How to tell which physical drives are failing in a degraded Proxmox ZFS pool
(Or any pool, really; doesn’t need to be Proxmox…)
Just recently, a server I commissioned 5 years ago began emailing me SMART drive errors. The RAIDZ-1 pool of four WD RED 3TB drives had a couple drives going bad at once — bad news indeed.
In a case like this, it’s important to ensure your backups are current (or make a backup in a hurry, if you haven’t already done so!) With peace of mind knowing that your data is safe even if you make a mis-move and blow up your zpool, you are supposed to be able to replace drives in a ZFS pool quite easily. But pulling a drive that is good will probably take down the whole storage pool; so how do you know which physical drive is failing? How do you identify each drive from its identifier in the ZFS pool?

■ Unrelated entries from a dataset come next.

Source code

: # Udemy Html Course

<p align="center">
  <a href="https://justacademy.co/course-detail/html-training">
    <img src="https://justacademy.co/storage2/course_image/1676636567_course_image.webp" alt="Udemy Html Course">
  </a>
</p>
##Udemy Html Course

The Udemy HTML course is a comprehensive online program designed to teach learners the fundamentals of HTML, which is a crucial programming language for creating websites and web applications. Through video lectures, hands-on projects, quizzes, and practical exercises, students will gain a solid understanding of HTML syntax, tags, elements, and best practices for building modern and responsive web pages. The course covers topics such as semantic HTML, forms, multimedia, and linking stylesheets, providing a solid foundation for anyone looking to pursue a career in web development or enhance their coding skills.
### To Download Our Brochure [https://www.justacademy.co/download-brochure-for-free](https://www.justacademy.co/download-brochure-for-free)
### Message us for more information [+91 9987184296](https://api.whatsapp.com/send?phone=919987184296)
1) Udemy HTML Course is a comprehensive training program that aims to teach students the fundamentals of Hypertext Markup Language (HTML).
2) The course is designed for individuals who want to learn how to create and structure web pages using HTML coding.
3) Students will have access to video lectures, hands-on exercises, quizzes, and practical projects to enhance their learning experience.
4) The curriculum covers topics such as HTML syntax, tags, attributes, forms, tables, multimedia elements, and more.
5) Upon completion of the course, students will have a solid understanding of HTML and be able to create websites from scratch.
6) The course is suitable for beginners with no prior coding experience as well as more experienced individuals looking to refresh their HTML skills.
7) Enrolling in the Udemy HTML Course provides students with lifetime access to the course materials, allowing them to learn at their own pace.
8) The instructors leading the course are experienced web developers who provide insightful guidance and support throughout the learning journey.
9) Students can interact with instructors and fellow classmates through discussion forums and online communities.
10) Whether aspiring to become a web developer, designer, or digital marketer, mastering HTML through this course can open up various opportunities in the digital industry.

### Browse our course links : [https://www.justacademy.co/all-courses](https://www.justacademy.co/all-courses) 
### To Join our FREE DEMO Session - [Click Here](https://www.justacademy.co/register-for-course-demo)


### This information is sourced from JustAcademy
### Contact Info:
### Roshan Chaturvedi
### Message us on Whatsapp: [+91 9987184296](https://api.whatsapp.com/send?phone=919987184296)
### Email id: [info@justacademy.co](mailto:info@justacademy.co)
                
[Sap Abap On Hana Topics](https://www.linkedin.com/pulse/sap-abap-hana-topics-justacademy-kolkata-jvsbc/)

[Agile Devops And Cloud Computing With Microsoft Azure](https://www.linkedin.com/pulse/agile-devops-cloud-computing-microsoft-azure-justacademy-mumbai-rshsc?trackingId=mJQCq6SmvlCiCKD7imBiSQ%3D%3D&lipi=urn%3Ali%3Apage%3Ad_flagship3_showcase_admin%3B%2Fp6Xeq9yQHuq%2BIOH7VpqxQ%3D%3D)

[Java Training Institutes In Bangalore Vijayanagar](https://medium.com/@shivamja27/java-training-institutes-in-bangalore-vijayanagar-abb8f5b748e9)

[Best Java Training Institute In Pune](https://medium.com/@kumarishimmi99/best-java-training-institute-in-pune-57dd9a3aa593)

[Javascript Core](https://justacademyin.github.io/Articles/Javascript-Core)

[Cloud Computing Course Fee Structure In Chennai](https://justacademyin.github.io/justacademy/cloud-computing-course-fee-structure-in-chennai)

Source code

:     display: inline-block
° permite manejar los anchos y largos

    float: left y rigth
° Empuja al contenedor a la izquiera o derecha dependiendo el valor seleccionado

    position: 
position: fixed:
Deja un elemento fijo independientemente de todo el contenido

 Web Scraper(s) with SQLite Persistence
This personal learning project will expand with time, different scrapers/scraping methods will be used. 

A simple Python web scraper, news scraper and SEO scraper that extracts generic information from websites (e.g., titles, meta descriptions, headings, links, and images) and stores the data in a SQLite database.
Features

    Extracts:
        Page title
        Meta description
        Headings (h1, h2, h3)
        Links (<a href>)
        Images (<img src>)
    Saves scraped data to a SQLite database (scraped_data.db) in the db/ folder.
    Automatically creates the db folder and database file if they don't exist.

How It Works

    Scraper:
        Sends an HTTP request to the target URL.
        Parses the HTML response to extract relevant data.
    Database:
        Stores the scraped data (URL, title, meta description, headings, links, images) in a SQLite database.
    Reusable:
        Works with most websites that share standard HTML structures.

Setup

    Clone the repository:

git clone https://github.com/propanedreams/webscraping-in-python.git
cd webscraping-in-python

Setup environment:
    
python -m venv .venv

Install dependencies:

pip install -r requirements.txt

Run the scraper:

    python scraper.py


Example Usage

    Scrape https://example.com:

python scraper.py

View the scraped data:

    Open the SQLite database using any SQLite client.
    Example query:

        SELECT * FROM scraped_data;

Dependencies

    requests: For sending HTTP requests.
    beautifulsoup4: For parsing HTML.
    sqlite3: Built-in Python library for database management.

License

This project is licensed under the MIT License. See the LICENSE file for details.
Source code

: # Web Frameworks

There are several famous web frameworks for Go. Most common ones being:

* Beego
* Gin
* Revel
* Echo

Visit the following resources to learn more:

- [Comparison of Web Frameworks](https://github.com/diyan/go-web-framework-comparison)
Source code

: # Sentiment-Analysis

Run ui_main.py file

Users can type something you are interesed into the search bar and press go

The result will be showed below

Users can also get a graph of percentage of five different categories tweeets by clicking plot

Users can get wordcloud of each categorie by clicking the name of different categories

1. View verbose zpool status
Firstly, view the status of your zfs pool with the “zpool status -v” command. Here’s what my output looked like. I know, not good! (note: if you have more than one pool, and you only want to display the status of one, specify the pool name: e.g. “zpool status -v dpool”.)
root@pve:~# zpool status -v dpool pool: dpool state: DEGRADED status: One or more devices has experienced an error resulting in data corruption. Applications may be affected. action: Restore the file in question if possible. Otherwise restore the entire pool from backup. see: http://zfsonlinux.org/msg/ZFS-8000-8A scan: scrub repaired 1012K in 0 days 08:31:31 with 0 errors on Sun Oct 11 08:55:32 2020 config: NAME STATE READ WRITE CKSUM dpool DEGRADED 0 0 0 raidz1-0 DEGRADED 70 0 0 wwn-0x50014ee2b667195e DEGRADED 75 0 0 too many errors wwn-0x50014ee2b6662089 ONLINE 0 0 0 wwn-0x50014ee2b666d820 FAULTED 24 0 0 too many errors wwn-0x50014ee2b665e775 ONLINE 0 0 0 logs ata-Samsung_SSD_860_EVO_250GB_S3YHNX0M117855W-part1 ONLINE 0 0 0 cache sdb2 ONLINE 0 0 0 errors: Permanent errors have been detected in the following files: dpool/vms/vm-100-disk-0:<0x1>
Note the drive identifiers ZFS is using, each beginning with “wwn-“. Popping open the cover of my Proxmox host and viewing the drives gets me the serial numbers of each:
2. Correlate physical drives to their identifiers in the zpool
So without shutting down the server and pulling drives to view their big label stickers, how do we find out which of the drives are failing? Which drive serial numbers correspond to each WWN identifier in the zpool? Turns out it’s easy with smartctl. Let’s find out which disk is DEGRADED in the pool above:
root@pve:~# smartctl -a /dev/disk/by-id/wwn-0x50014ee2b667195e | grep Serial Serial Number: WD-WCC4N3VR2V07
All right, a quick compare with the photo of the drives reveals that’s the bottom drive. Next, which one is FAULTED?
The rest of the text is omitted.